*WORK REQUEST*.
Each line from the one containing "cloud native way" through the end of the data below is to be output verbatim, with no lines added or left out.

(Saved entries)
__________

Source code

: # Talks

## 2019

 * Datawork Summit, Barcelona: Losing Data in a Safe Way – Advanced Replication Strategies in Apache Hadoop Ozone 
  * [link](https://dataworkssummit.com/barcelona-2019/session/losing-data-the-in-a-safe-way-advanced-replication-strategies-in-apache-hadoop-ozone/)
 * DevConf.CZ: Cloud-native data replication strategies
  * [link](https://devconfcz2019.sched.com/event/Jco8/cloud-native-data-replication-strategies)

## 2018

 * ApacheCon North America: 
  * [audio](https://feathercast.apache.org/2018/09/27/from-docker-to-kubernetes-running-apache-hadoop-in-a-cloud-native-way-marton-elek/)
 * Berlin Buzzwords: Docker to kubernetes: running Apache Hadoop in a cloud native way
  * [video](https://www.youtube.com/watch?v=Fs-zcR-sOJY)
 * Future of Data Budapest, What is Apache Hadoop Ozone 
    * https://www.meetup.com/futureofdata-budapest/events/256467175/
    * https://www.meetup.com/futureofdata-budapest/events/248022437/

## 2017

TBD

__________

*EXERCISE SOLUTION*.
 * Berlin Buzzwords: Docker to kubernetes: running Apache Hadoop in a cloud native way
  * [video](https://www.youtube.com/watch?v=Fs-zcR-sOJY)
 * Future of Data Budapest, What is Apache Hadoop Ozone 
    * https://www.meetup.com/futureofdata-budapest/events/256467175/
    * https://www.meetup.com/futureofdata-budapest/events/248022437/

## 2017

TBD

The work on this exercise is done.